- Directed by: Brian Klein
- Produced by: Ian Brown
- Starring: Joe Sugg; Caspar Lee;
- Cinematography: Iain May; Phil Piotrowsky;
- Edited by: Chris Denton; Joe Orr; Andy Turner;
- Production companies: Gleam Futures; Oyster Productions; Raucous Productions;
- Distributed by: BBC Worldwide
- Release date: 23 November 2015;
- Running time: 88 minutes
- Country: United Kingdom
- Language: English

= Joe and Caspar Hit the Road =

Joe and Caspar Hit the Road is a 2015 British comedy documentary film directed by Brian Klein and starring British YouTubers Caspar Lee and Joe Sugg.

The film follows Lee and Sugg (playing fictionalised versions of themselves) going on a road trip around Europe without any electronics or money.

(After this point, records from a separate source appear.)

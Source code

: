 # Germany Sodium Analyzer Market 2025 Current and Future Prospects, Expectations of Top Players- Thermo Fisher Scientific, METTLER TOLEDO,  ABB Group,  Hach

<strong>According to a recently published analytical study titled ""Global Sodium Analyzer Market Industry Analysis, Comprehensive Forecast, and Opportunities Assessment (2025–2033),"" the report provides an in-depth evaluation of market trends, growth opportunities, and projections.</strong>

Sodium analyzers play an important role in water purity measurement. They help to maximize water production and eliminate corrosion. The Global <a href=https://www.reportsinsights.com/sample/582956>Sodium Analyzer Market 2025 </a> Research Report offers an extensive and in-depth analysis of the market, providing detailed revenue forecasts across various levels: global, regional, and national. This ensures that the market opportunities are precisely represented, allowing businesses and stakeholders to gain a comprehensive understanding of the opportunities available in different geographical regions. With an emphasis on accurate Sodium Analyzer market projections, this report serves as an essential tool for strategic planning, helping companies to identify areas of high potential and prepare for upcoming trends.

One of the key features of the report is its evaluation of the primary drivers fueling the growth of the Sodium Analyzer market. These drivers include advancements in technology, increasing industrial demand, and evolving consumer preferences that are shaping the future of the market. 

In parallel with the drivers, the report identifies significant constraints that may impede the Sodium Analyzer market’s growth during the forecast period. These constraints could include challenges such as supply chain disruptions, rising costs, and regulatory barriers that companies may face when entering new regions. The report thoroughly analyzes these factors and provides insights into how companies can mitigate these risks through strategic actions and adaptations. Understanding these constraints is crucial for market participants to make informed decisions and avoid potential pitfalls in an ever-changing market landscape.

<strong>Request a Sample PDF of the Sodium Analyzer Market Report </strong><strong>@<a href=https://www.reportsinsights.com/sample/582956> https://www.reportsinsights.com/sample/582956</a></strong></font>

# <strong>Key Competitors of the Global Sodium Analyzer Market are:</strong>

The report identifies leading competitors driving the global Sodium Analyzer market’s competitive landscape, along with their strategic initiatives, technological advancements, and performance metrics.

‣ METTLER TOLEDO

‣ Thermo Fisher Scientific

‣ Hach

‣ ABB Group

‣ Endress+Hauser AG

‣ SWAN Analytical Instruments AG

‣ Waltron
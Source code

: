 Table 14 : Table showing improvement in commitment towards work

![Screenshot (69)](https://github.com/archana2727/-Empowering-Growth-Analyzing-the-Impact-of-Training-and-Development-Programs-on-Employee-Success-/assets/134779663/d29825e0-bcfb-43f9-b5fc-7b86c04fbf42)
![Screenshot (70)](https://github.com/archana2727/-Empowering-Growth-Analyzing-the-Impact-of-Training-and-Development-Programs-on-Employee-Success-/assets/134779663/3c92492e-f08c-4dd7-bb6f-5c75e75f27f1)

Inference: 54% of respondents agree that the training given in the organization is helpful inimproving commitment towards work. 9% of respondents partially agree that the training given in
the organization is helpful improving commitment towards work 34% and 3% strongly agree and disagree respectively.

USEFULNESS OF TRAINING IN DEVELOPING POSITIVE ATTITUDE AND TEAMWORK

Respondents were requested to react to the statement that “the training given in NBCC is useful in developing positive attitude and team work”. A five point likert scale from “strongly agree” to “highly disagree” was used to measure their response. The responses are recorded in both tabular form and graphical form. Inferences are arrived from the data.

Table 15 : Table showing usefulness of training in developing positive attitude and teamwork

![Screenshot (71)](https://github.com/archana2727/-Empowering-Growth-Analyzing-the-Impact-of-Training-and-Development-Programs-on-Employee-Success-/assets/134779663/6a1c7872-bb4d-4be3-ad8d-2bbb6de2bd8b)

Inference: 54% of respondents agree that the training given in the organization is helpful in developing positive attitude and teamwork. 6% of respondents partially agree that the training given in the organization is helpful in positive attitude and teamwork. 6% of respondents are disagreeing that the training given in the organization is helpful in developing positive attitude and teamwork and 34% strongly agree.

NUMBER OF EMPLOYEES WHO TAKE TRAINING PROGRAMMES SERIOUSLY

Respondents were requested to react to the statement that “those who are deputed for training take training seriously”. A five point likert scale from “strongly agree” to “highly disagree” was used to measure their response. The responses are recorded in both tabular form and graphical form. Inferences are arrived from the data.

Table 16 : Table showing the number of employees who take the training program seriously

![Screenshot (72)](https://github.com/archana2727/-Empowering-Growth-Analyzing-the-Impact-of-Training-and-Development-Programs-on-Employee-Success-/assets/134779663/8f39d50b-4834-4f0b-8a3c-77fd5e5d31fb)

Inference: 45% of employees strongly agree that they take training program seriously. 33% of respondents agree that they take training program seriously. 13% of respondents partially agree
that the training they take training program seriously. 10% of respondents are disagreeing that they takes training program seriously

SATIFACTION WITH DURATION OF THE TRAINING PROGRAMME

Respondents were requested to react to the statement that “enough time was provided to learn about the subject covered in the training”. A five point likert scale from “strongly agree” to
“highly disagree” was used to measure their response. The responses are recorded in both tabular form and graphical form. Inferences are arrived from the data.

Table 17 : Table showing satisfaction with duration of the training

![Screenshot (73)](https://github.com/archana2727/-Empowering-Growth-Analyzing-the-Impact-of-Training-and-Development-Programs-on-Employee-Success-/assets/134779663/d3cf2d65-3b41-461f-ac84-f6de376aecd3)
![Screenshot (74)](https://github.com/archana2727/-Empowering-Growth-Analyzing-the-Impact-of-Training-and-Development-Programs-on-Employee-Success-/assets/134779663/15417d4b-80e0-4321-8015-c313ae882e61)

The couple take up a number of jobs, including learning to be gondoliers in Venice, working as deckhands on a super yacht in Antibes, working at Italian football club AC Milan and performing on Barcelona's Las Ramblas.

==Release==
Distribution rights to the film were held by BBC Worldwide. The film had its red carpet premiere in their home country, the United Kingdom, at the Empire, Leicester Square on 22 November 2015, a day before it was released on DVD in selected countries. The film was also available on Amazon, iTunes, and Tesco.

The film was also shown on British television channel E4, in two parts on 25 April and 1 May 2016.

==Sequel==
A sequel Joe & Caspar Hit the Road USA was released to DVD in November 2016.